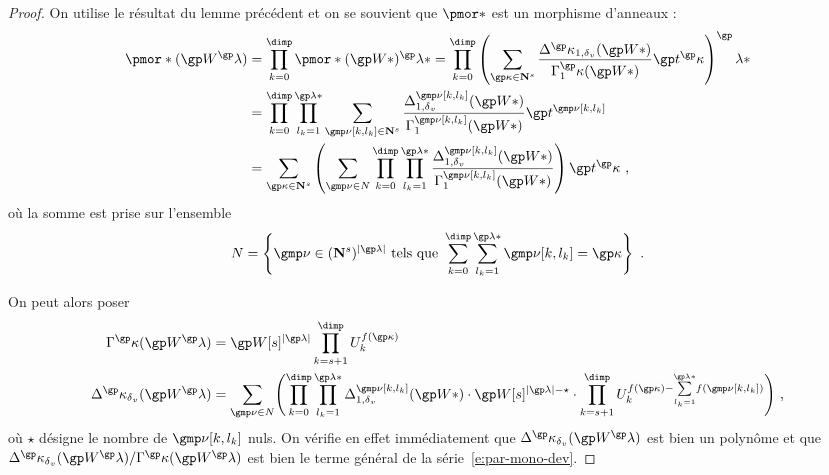\begin{proof}
  On utilise le résultat du lemme précédent et on se souvient que \( \pmor* \)
  est un morphisme d'anneaux :
  \newcommand \indl {{ \gmp\nu[\ind, \indi_\ind] }}
  \begin{align}
    \pmor*( \anyvp^\ip )
    & =
    \prod\indrange \pmor*( \anyvp* )^\ip*
    =
    \prod\indrange \left(
      \sum_{\derp \in \N^\anydim}
      \frac {
        \pmnum^\derp_{1, \dv}( \anyvp* )
      }{
        \pmden_1^\derp    ( \anyvp* )
      }
      \psp^\derp
    \right) ^\ip*
    \\ & =
    \prod\indrange
    \prod_{ \indi_\ind = 1 }^{ \ip* }
    \sum _{ \indl \in \N^\anydim }
    \frac {
      \pmnum^\indl_{1, \dv}( \anyvp* )
    }{
      \pmden_1^\indl    ( \anyvp* )
    }
    \psp^\indl
    \\ & =
    \sum_{\derp \in \N^\anydim}
    \left(
      \sum_{\gmp\nu \in N}
      \prod\indrange
      \prod_{ \indi_\ind = 1 }^{ \ip* }
      \frac {
        \pmnum^\indl_{1, \dv}( \anyvp* )
      }{
        \pmden_1^\indl    ( \anyvp* )
      }
    \right)
    \psp^\derp
    \pmm,
    \label{e:par-mono-dev}
  \end{align}
  où la somme est prise sur l'ensemble
  \begin{equation}
    N = \left\{
      \gmp\nu \in (\N^\anydim)^{\lgr\ip}
      \text{ tels que }
      \sum\indrange \sum_{\indi_\ind = 1}^{\ip*} \indl = \derp
    \right\}
    \pmm.
  \end{equation}

  On peut alors poser
  \begin{align}
    \pmden^\derp    ( \anyvp^\ip )
    & =
    \anyvp[\anydim]^{\lgr\ip}
    \prod_{\ind = \anydim + 1}^{\dimp} \pden_\ind^{f(\derp)}
    \\
    \pmnum^\derp_\dv( \anyvp^\ip )
    & =
    \sum_{\gmp\nu \in N}
    \Biggl(
    \prod\indrange
    \prod_{ \indi_\ind = 1 }^{ \ip* }
    \pmnum^\indl_{1, \dv}( \anyvp* )
    \cdot
    \anyvp[\anydim]^{\lgr\ip - \star}
    \cdot
    \prod_{\ind = \anydim + 1}^{\dimp}
    \pden_\ind^{ f(\derp)
      - \smash{ \sum\limits_{\indi_\ind = 1}^{\ip*} } f(\indl) }
    \Biggr)
    \pmm,
  \end{align}
  où \( \star \) désigne le nombre de \( \indl \) nuls. On vérifie en effet
  immédiatement que \( \pmnum^\derp_\dv( \anyvp^\ip ) \) est bien un polynôme
  et que \( \pmnum^\derp_\dv( \anyvp^\ip ) / \pmden^\derp ( \anyvp^\ip ) \)
  est bien le terme général de la série~\ref{e:par-mono-dev}.


\end{proof}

============

Work to be completed:
Write out the material exactly, excluding pictures.

Expected output:
\begin{proof}
  On utilise le résultat du lemme précédent et on se souvient que \( \pmor* \)
  est un morphisme d'anneaux :
  \newcommand \indl {{ \gmp\nu[\ind, \indi_\ind] }}
  \begin{align}
    \pmor*( \anyvp^\ip )
    & =
    \prod\indrange \pmor*( \anyvp* )^\ip*
    =
    \prod\indrange \left(
      \sum_{\derp \in \N^\anydim}
      \frac {
        \pmnum^\derp_{1, \dv}( \anyvp* )
      }{
        \pmden_1^\derp    ( \anyvp* )
      }
      \psp^\derp
    \right) ^\ip*
    \\ & =
    \prod\indrange
    \prod_{ \indi_\ind = 1 }^{ \ip* }
    \sum _{ \indl \in \N^\anydim }
    \frac {
      \pmnum^\indl_{1, \dv}( \anyvp* )
    }{
      \pmden_1^\indl    ( \anyvp* )
    }
    \psp^\indl
    \\ & =
    \sum_{\derp \in \N^\anydim}
    \left(
      \sum_{\gmp\nu \in N}
      \prod\indrange
      \prod_{ \indi_\ind = 1 }^{ \ip* }
      \frac {
        \pmnum^\indl_{1, \dv}( \anyvp* )
      }{
        \pmden_1^\indl    ( \anyvp* )
      }
    \right)
    \psp^\derp
    \pmm,
    \label{e:par-mono-dev}
  \end{align}
  où la somme est prise sur l'ensemble
  \begin{equation}
    N = \left\{
      \gmp\nu \in (\N^\anydim)^{\lgr\ip}
      \text{ tels que }
      \sum\indrange \sum_{\indi_\ind = 1}^{\ip*} \indl = \derp
    \right\}
    \pmm.
  \end{equation}

  On peut alors poser
  \begin{align}
    \pmden^\derp    ( \anyvp^\ip )
    & =
    \anyvp[\anydim]^{\lgr\ip}
    \prod_{\ind = \anydim + 1}^{\dimp} \pden_\ind^{f(\derp)}
    \\
    \pmnum^\derp_\dv( \anyvp^\ip )
    & =
    \sum_{\gmp\nu \in N}
    \Biggl(
    \prod\indrange
    \prod_{ \indi_\ind = 1 }^{ \ip* }
    \pmnum^\indl_{1, \dv}( \anyvp* )
    \cdot
    \anyvp[\anydim]^{\lgr\ip - \star}
    \cdot
    \prod_{\ind = \anydim + 1}^{\dimp}
    \pden_\ind^{ f(\derp)
      - \smash{ \sum\limits_{\indi_\ind = 1}^{\ip*} } f(\indl) }
    \Biggr)
    \pmm,
  \end{align}
  où \( \star \) désigne le nombre de \( \indl \) nuls. On vérifie en effet
  immédiatement que \( \pmnum^\derp_\dv( \anyvp^\ip ) \) est bien un polynôme
  et que \( \pmnum^\derp_\dv( \anyvp^\ip ) / \pmden^\derp ( \anyvp^\ip ) \)
  est bien le terme général de la série~\ref{e:par-mono-dev}.


\end{proof}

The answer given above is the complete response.